Saved entries:

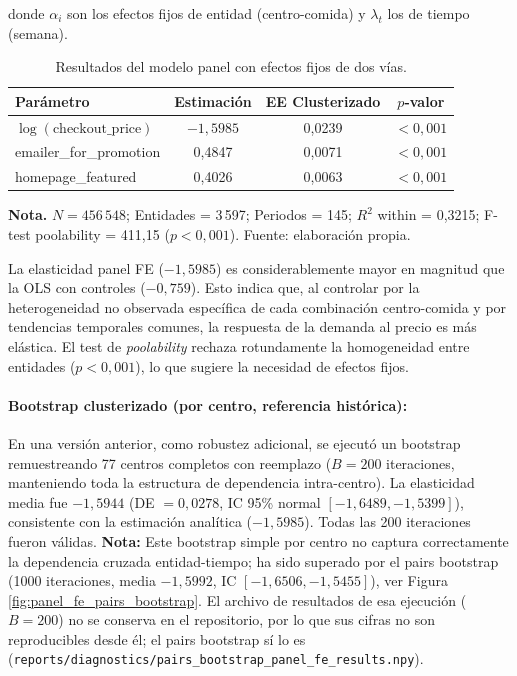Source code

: \documentclass[doc, a4paper, biblatex, floatsintext, longtable, babel]{apa7}
\begin{document}
donde $\alpha_i$ son los efectos fijos de entidad (centro-comida) y $\lambda_t$ los de tiempo (semana).

\begin{table}[!htbp]
\centering
\caption{Resultados del modelo panel con efectos fijos de dos v\'ias.}
\label{tab:panel_fe_resultados}
\footnotesize
\begin{threeparttable}
\begin{tabular}{lccc}
\toprule
Par\'ametro & Estimaci\'on & EE Clusterizado & $p$-valor \\
\midrule
$\log(\text{checkout\_price})$ & \textbf{$-1,5985$} & 0,0239 & $<0,001$ \\
emailer\_for\_promotion & 0,4847 & 0,0071 & $<0,001$ \\
homepage\_featured & 0,4026 & 0,0063 & $<0,001$ \\
\bottomrule
\end{tabular}
\begin{tablenotes}
\footnotesize
\item \textbf{Nota.} $N = 456\,548$; Entidades = 3\,597; Periodos = 145; $R^2$ within = 0,3215; F-test poolability = 411,15 ($p<0,001$). Fuente: elaboración propia.
\end{tablenotes}
\end{threeparttable}
\end{table}

La elasticidad panel FE ($-1,5985$) es considerablemente mayor en magnitud que la OLS con controles ($-0,759$). Esto indica que, al controlar por la heterogeneidad no observada espec\'ifica de cada combinaci\'on centro-comida y por tendencias temporales comunes, la respuesta de la demanda al precio es m\'as el\'astica. El test de \textit{poolability} rechaza rotundamente la homogeneidad entre entidades ($p<0,001$), lo que sugiere la necesidad de efectos fijos.

\paragraph{Bootstrap clusterizado (por centro, referencia histórica):} En una versión anterior, como robustez adicional, se ejecut\'o un bootstrap remuestreando 77 centros completos con reemplazo ($B=200$ iteraciones, manteniendo toda la estructura de dependencia intra-centro). La elasticidad media fue $-1,5944$ (DE $=0,0278$, IC 95\% normal $[-1,6489, -1,5399]$), consistente con la estimación analítica ($-1,5985$). Todas las 200 iteraciones fueron válidas. \textbf{Nota:} Este bootstrap simple por centro no captura correctamente la dependencia cruzada entidad-tiempo; ha sido superado por el pairs bootstrap (1000 iteraciones, media $-1,5992$, IC $[-1,6506, -1,5455]$), ver Figura \ref{fig:panel_fe_pairs_bootstrap}. El archivo de resultados de esa ejecución ($B=200$) no se conserva en el repositorio, por lo que sus cifras no son reproducibles desde él; el pairs bootstrap sí lo es (\texttt{reports/diagnostics/pairs\_bootstrap\_panel\_fe\_results.npy}).
\end{document}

The problem
Every entry above has to be repeated exactly, apart from its pictures.

Exercise output
Source code

: \documentclass[doc, a4paper, biblatex, floatsintext, longtable, babel]{apa7}
\begin{document}
donde $\alpha_i$ son los efectos fijos de entidad (centro-comida) y $\lambda_t$ los de tiempo (semana).

\begin{table}[!htbp]
\centering
\caption{Resultados del modelo panel con efectos fijos de dos v\'ias.}
\label{tab:panel_fe_resultados}
\footnotesize
\begin{threeparttable}
\begin{tabular}{lccc}
\toprule
Par\'ametro & Estimaci\'on & EE Clusterizado & $p$-valor \\
\midrule
$\log(\text{checkout\_price})$ & \textbf{$-1,5985$} & 0,0239 & $<0,001$ \\
emailer\_for\_promotion & 0,4847 & 0,0071 & $<0,001$ \\
homepage\_featured & 0,4026 & 0,0063 & $<0,001$ \\
\bottomrule
\end{tabular}
\begin{tablenotes}
\footnotesize
\item \textbf{Nota.} $N = 456\,548$; Entidades = 3\,597; Periodos = 145; $R^2$ within = 0,3215; F-test poolability = 411,15 ($p<0,001$). Fuente: elaboración propia.
\end{tablenotes}
\end{threeparttable}
\end{table}

La elasticidad panel FE ($-1,5985$) es considerablemente mayor en magnitud que la OLS con controles ($-0,759$). Esto indica que, al controlar por la heterogeneidad no observada espec\'ifica de cada combinaci\'on centro-comida y por tendencias temporales comunes, la respuesta de la demanda al precio es m\'as el\'astica. El test de \textit{poolability} rechaza rotundamente la homogeneidad entre entidades ($p<0,001$), lo que sugiere la necesidad de efectos fijos.

\paragraph{Bootstrap clusterizado (por centro, referencia histórica):} En una versión anterior, como robustez adicional, se ejecut\'o un bootstrap remuestreando 77 centros completos con reemplazo ($B=200$ iteraciones, manteniendo toda la estructura de dependencia intra-centro). La elasticidad media fue $-1,5944$ (DE $=0,0278$, IC 95\% normal $[-1,6489, -1,5399]$), consistente con la estimación analítica ($-1,5985$). Todas las 200 iteraciones fueron válidas. \textbf{Nota:} Este bootstrap simple por centro no captura correctamente la dependencia cruzada entidad-tiempo; ha sido superado por el pairs bootstrap (1000 iteraciones, media $-1,5992$, IC $[-1,6506, -1,5455]$), ver Figura \ref{fig:panel_fe_pairs_bootstrap}. El archivo de resultados de esa ejecución ($B=200$) no se conserva en el repositorio, por lo que sus cifras no son reproducibles desde él; el pairs bootstrap sí lo es (\texttt{reports/diagnostics/pairs\_bootstrap\_panel\_fe\_results.npy}).
\end{document}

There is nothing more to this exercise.